Task description
Filter the data below, keeping only lines that contain "Burn".

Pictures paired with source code

_ _ _ _

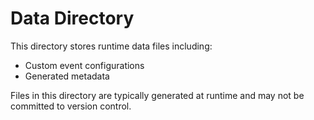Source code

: # Data Directory

This directory stores runtime data files including:
- Custom event configurations
- Generated metadata

Files in this directory are typically generated at runtime and may not be committed to version control.
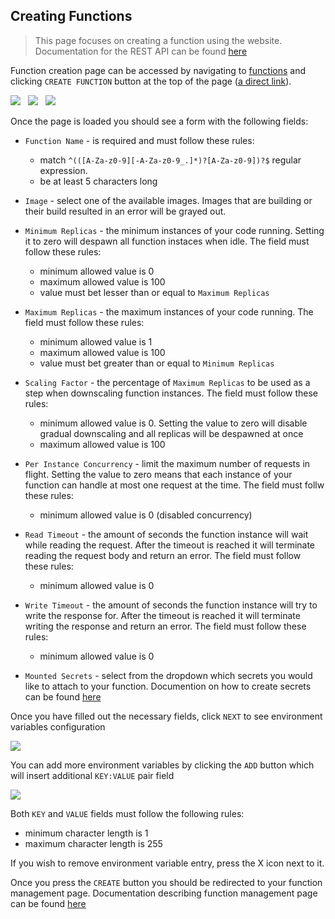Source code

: ## Creating Functions
> This page focuses on creating a function using the website. Documentation for the REST API can be found [here](/api-docs/?urls.primaryName=gateway-api#/Functions/postFunctions)

Function creation page can be accessed by navigating to [functions](/app/functions) and clicking `CREATE FUNCTION` button at the top of the page ([a direct link](/app/functions/create)).

[![](/static/docs/functions/function_create_navbar_location.png)](/static/docs/functions/function_create_navbar_location.png)
&nbsp;
[![](/static/docs/functions/function_create_button_location.png)](/static/docs/functions/function_create_button_location.png)
&nbsp;
[![](/static/docs/functions/function_create_form_details.png)](/static/docs/functions/function_create_form_details.png)

Once the page is loaded you should see a form with the following fields:

- `Function Name` - is required and must follow these rules: 
    - match `^(([A-Za-z0-9][-A-Za-z0-9_.]*)?[A-Za-z0-9])?$` regular expression.
    - be at least 5 characters long

- `Image` - select one of the available images. Images that are building or their build resulted in an error will be grayed out.

- `Minimum Replicas` - the minimum instances of your code running. Setting it to zero will despawn all function instaces when idle. The field must follow these rules:
    - minimum allowed value is 0
    - maximum allowed value is 100
    - value must bet lesser than or equal to `Maximum Replicas`

- `Maximum Replicas` - the maximum instances of your code running. The field must follow these rules:
    - minimum allowed value is 1
    - maximum allowed value is 100
    - value must bet greater than or equal to `Minimum Replicas`
    
- `Scaling Factor` - the percentage of `Maximum Replicas` to be used as a step when downscaling function instances. The field must follow these rules:
    - minimum allowed value is 0. Setting the value to zero will disable gradual downscaling and all replicas will be despawned at once
    - maximum allowed value is 100

- `Per Instance Concurrency` - limit the maximum number of requests in flight. Setting the value to zero means that each instance of your function can handle at most one request at the time. The field must follw these rules:
    - minimum allowed value is 0 (disabled concurrency)

- `Read Timeout` - the amount of seconds the function instance will wait while reading the request. After the timeout is reached it will terminate reading the request body and return an error. The field must follow these rules:
    - minimum allowed value is 0

- `Write Timeout` - the amount of seconds the function instance will try to write the response for. After the timeout is reached it will terminate writing the response and return an error. The field must follow these rules:
    - minimum allowed value is 0

- `Mounted Secrets` - select from the dropdown which secrets you would like to attach to your function. Documention on how to create secrets can be found [here](/docs/secrets/create)


Once you have filled out the necessary fields, click `NEXT` to see environment variables configuration

[![](/static/docs/functions/function_create_form_env.png)](/static/docs/functions/function_create_form_env.png)

You can add more environment variables by clicking the `ADD` button which will insert additional `KEY:VALUE` pair field

[![](/static/docs/functions/function_create_form_env_entry.png)](/static/docs/functions/function_create_form_env_entry.png)

Both `KEY` and `VALUE` fields must follow the following rules:
   - minimum character length is 1
   - maximum character length is 255 

If you wish to remove environment variable entry, press the X icon next to it.

Once you press the `CREATE` button you should be redirected to your function management page. Documentation describing function management page can be found [here](/docs/functions/manage)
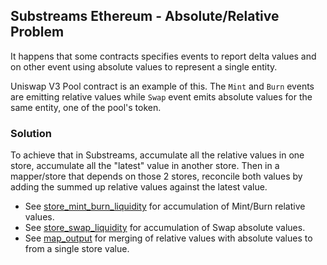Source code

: ## Substreams Ethereum - Absolute/Relative Problem

It happens that some contracts specifies events to report delta values and on other event using absolute values to represent a single entity.

Uniswap V3 Pool contract is an example of this. The `Mint` and `Burn` events are emitting relative values while `Swap` event emits absolute values for the same entity, one of the pool's token.

### Solution

To achieve that in Substreams, accumulate all the relative values in one store, accumulate all the "latest" value in another store. Then in a mapper/store that depends on those 2 stores, reconcile both values by adding the summed up relative values against the latest value.

- See [store_mint_burn_liquidity](./src/lib.rs#L41-L69) for accumulation of Mint/Burn relative values.
- See [store_swap_liquidity](./src/lib.rs#L72-86) for accumulation of Swap absolute values.
- See [map_output](./src/lib.rs#L89-103) for merging of relative values with absolute values to from a single store value.
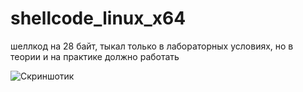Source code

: # shellcode_linux_x64
шеллкод на 28 байт, тыкал только в лабораторных условиях, но в теории и на практике должно работать

![Скриншотик](https://user-images.githubusercontent.com/86055096/141108431-3cc22118-7b02-4e6e-b2d8-b7b7a2e4755a.png)
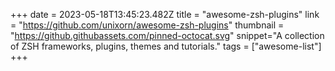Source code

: +++
date = 2023-05-18T13:45:23.482Z
title = "awesome-zsh-plugins"
link = "https://github.com/unixorn/awesome-zsh-plugins"
thumbnail = "https://github.githubassets.com/pinned-octocat.svg"
snippet="A collection of ZSH frameworks, plugins, themes and tutorials."
tags = ["awesome-list"]
+++
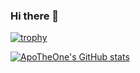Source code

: ### Hi there 👋
[![trophy](https://github-profile-trophy.vercel.app/?username=ApoTheOne)](https://github.com/ApoTheOne/github-profile-trophy)

[![ApoTheOne's GitHub stats](https://github-readme-stats.vercel.app/api?username=ApoTheOne)](https://github.com/anuraghazra/github-readme-stats)

<!--
**ApoTheOne/ApoTheOne** is a ✨ _special_ ✨ repository because its `README.md` (this file) appears on your GitHub profile.

Here are some ideas to get you started:

- 🔭 I’m currently working on ...
- 🌱 I’m currently learning ...
- 👯 I’m looking to collaborate on ...
- 🤔 I’m looking for help with ...
- 💬 Ask me about ...
- 📫 How to reach me: ...
- 😄 Pronouns: ...
- ⚡ Fun fact: ...
-->
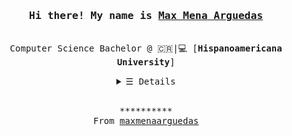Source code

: <h3 align="center"><samp>Hi there! My name is  <b><a rel="nofollow noopener noreferrer" target="_blank" href="@">Max Mena Arguedas</a></b></samp></h3>
<p align="center"><br>
  <samp>
    Computer Science Bachelor @ 🇨🇷|💻︎ [<b>Hispanoamericana University</b>]<br>
  </samp>
</p>
<details align="center">
   <summary> <samp>&#9776; Details</samp></summary>
   <p align="center">
  <img src="https://github-readme-stats.vercel.app/api?username=maxmenaarguedas&show_icons=true&hide_border=true&hide=issues&title_color=5391FE&icon_color=000000&text_color=555"></img><br>
    Check out my <a rel="nofollow noopener noreferrer" target="_blank" href="https://maxmenaarguedas.github.io/src/@@">Resumé</a><br>
     <a href="https://github.com/maxmenaarguedas?tab=followers" target="_blank"><img alt="Updates" src="https://img.shields.io/badge/--000000?style=flat-square&logo=RSS&logoColor=white"></a>
     <a href="https://github.com/maxmenaarguedas" target="_blank"><img alt="maxmenaarguedas" src="https://badges.pufler.dev/visits/maxmenaarguedas/maxmenaarguedas?logo=GitHub&label=visits&color=success&logoColor=white&style=flat-square"/></a>
     <a href="https://github.com/maxmenaarguedas/maxmenaarguedas" target="_blank"><img alt="GitHub hits" src="https://img.shields.io/github/last-commit/maxmenaarguedas/maxmenaarguedas?label=profile%20updated&style=flat-square"></a>
  </samp>
  </p>
</details>
<br>
<samp>
  <p align="center">
    **********<br>
    From <a href="https://github.com/maxmenaarguedas/maxmenaarguedas">maxmenaarguedas</a>
  </p>
</samp>
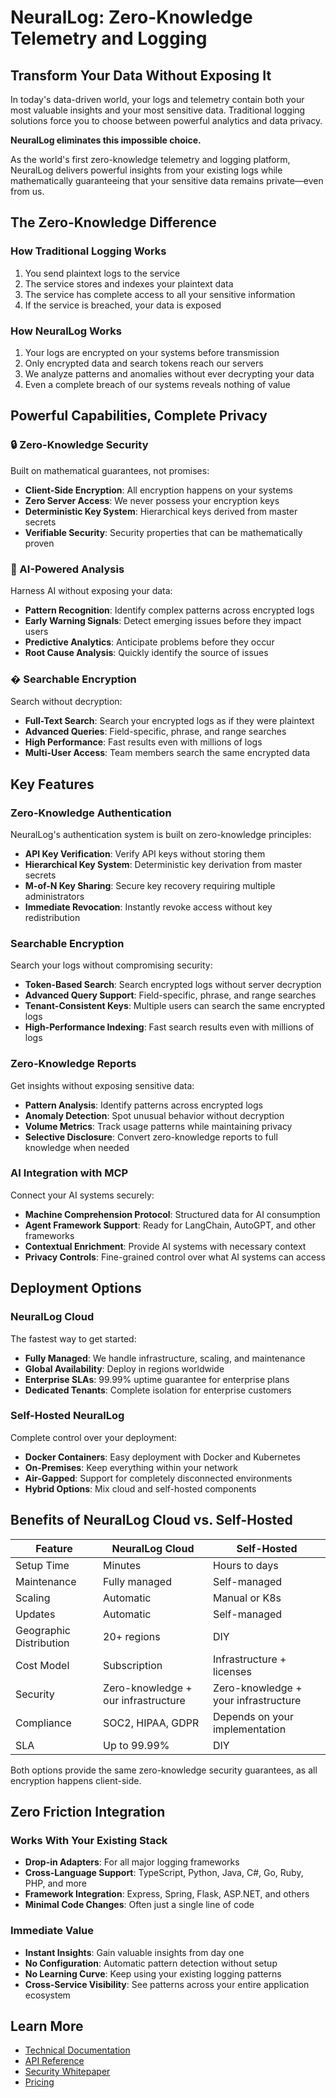 # NeuralLog: Zero-Knowledge Telemetry and Logging

## Transform Your Data Without Exposing It

In today's data-driven world, your logs and telemetry contain both your most valuable insights and your most sensitive data. Traditional logging solutions force you to choose between powerful analytics and data privacy.

**NeuralLog eliminates this impossible choice.**

As the world's first zero-knowledge telemetry and logging platform, NeuralLog delivers powerful insights from your existing logs while mathematically guaranteeing that your sensitive data remains private—even from us.

## The Zero-Knowledge Difference

### How Traditional Logging Works

1. You send plaintext logs to the service
2. The service stores and indexes your plaintext data
3. The service has complete access to all your sensitive information
4. If the service is breached, your data is exposed

### How NeuralLog Works

1. Your logs are encrypted on your systems before transmission
2. Only encrypted data and search tokens reach our servers
3. We analyze patterns and anomalies without ever decrypting your data
4. Even a complete breach of our systems reveals nothing of value

## Powerful Capabilities, Complete Privacy

### 🔒 Zero-Knowledge Security

Built on mathematical guarantees, not promises:

- **Client-Side Encryption**: All encryption happens on your systems
- **Zero Server Access**: We never possess your encryption keys
- **Deterministic Key System**: Hierarchical keys derived from master secrets
- **Verifiable Security**: Security properties that can be mathematically proven

### 🧠 AI-Powered Analysis

Harness AI without exposing your data:

- **Pattern Recognition**: Identify complex patterns across encrypted logs
- **Early Warning Signals**: Detect emerging issues before they impact users
- **Predictive Analytics**: Anticipate problems before they occur
- **Root Cause Analysis**: Quickly identify the source of issues

### � Searchable Encryption

Search without decryption:

- **Full-Text Search**: Search your encrypted logs as if they were plaintext
- **Advanced Queries**: Field-specific, phrase, and range searches
- **High Performance**: Fast results even with millions of logs
- **Multi-User Access**: Team members search the same encrypted data

## Key Features

### Zero-Knowledge Authentication

NeuralLog's authentication system is built on zero-knowledge principles:

- **API Key Verification**: Verify API keys without storing them
- **Hierarchical Key System**: Deterministic key derivation from master secrets
- **M-of-N Key Sharing**: Secure key recovery requiring multiple administrators
- **Immediate Revocation**: Instantly revoke access without key redistribution

### Searchable Encryption

Search your logs without compromising security:

- **Token-Based Search**: Search encrypted logs without server decryption
- **Advanced Query Support**: Field-specific, phrase, and range searches
- **Tenant-Consistent Keys**: Multiple users can search the same encrypted logs
- **High-Performance Indexing**: Fast search results even with millions of logs

### Zero-Knowledge Reports

Get insights without exposing sensitive data:

- **Pattern Analysis**: Identify patterns across encrypted logs
- **Anomaly Detection**: Spot unusual behavior without decryption
- **Volume Metrics**: Track usage patterns while maintaining privacy
- **Selective Disclosure**: Convert zero-knowledge reports to full knowledge when needed

### AI Integration with MCP

Connect your AI systems securely:

- **Machine Comprehension Protocol**: Structured data for AI consumption
- **Agent Framework Support**: Ready for LangChain, AutoGPT, and other frameworks
- **Contextual Enrichment**: Provide AI systems with necessary context
- **Privacy Controls**: Fine-grained control over what AI systems can access

## Deployment Options

### NeuralLog Cloud

The fastest way to get started:

- **Fully Managed**: We handle infrastructure, scaling, and maintenance
- **Global Availability**: Deploy in regions worldwide
- **Enterprise SLAs**: 99.99% uptime guarantee for enterprise plans
- **Dedicated Tenants**: Complete isolation for enterprise customers

### Self-Hosted NeuralLog

Complete control over your deployment:

- **Docker Containers**: Easy deployment with Docker and Kubernetes
- **On-Premises**: Keep everything within your network
- **Air-Gapped**: Support for completely disconnected environments
- **Hybrid Options**: Mix cloud and self-hosted components

## Benefits of NeuralLog Cloud vs. Self-Hosted

| Feature | NeuralLog Cloud | Self-Hosted |
|---------|----------------|-------------|
| Setup Time | Minutes | Hours to days |
| Maintenance | Fully managed | Self-managed |
| Scaling | Automatic | Manual or K8s |
| Updates | Automatic | Self-managed |
| Geographic Distribution | 20+ regions | DIY |
| Cost Model | Subscription | Infrastructure + licenses |
| Security | Zero-knowledge + our infrastructure | Zero-knowledge + your infrastructure |
| Compliance | SOC2, HIPAA, GDPR | Depends on your implementation |
| SLA | Up to 99.99% | DIY |

Both options provide the same zero-knowledge security guarantees, as all encryption happens client-side.

## Zero Friction Integration

### Works With Your Existing Stack

- **Drop-in Adapters**: For all major logging frameworks
- **Cross-Language Support**: TypeScript, Python, Java, C#, Go, Ruby, PHP, and more
- **Framework Integration**: Express, Spring, Flask, ASP.NET, and others
- **Minimal Code Changes**: Often just a single line of code

### Immediate Value

- **Instant Insights**: Gain valuable insights from day one
- **No Configuration**: Automatic pattern detection without setup
- **No Learning Curve**: Keep using your existing logging patterns
- **Cross-Service Visibility**: See patterns across your entire application ecosystem

## Learn More

- [Technical Documentation](https://docs.neurallog.com)
- [API Reference](https://docs.neurallog.com/api)
- [Security Whitepaper](https://neurallog.com/security)
- [Pricing](https://neurallog.com/pricing)
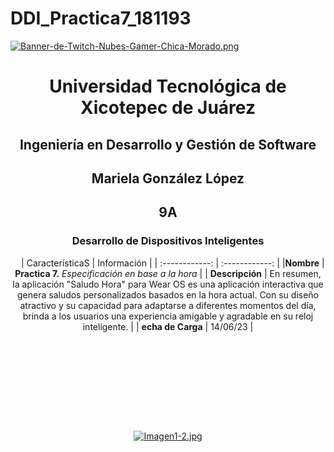 # DDI_Practica7_181193

[![Banner-de-Twitch-Nubes-Gamer-Chica-Morado.png](https://i.postimg.cc/15q3LFXF/Banner-de-Twitch-Nubes-Gamer-Chica-Morado.png)](https://postimg.cc/MvzwBvyZ)

<div align="center">
  
# Universidad Tecnológica de Xicotepec de Juárez


## Ingeniería en Desarrollo y Gestión de Software
## Mariela González López
## 9A
### Desarrollo de Dispositivos Inteligentes

&nbsp;
&nbsp;
|  CaracterísticaS |  Información |
| :------------: | :------------: |
|**Nombre**  |  **Practica 7.** *Especificación en base a la hora* |
| **Descripción**  |  En resumen, la aplicación "Saludo Hora" para Wear OS es una aplicación interactiva que genera saludos personalizados basados ​​en la hora actual. Con su diseño atractivo y su capacidad para adaptarse a diferentes momentos del día, brinda a los usuarios una experiencia amigable y agradable en su reloj inteligente. |
|  **echa de Carga** | 14/06/23  |

&nbsp;
&nbsp;

&nbsp;
&nbsp;

<br>
<br>
<br>
<br>

[![Imagen1-2.jpg](https://i.postimg.cc/x1swjyVj/Imagen1-2.jpg)](https://postimg.cc/0zwWcSNh)
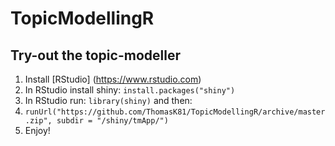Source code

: # TopicModellingR

## Try-out the topic-modeller

1. Install [RStudio] (https://www.rstudio.com)
2. In RStudio install shiny: `install.packages("shiny")`
3. In RStudio run: `library(shiny)` and then:
4. `runUrl("https://github.com/ThomasK81/TopicModellingR/archive/master.zip", subdir = "/shiny/tmApp/")`
5. Enjoy!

_ _ _ _

Solution to this task
Uniswap V3 Pool contract is an example of this. The `Mint` and `Burn` events are emitting relative values while `Swap` event emits absolute values for the same entity, one of the pool's token.
- See [store_mint_burn_liquidity](./src/lib.rs#L41-L69) for accumulation of Mint/Burn relative values.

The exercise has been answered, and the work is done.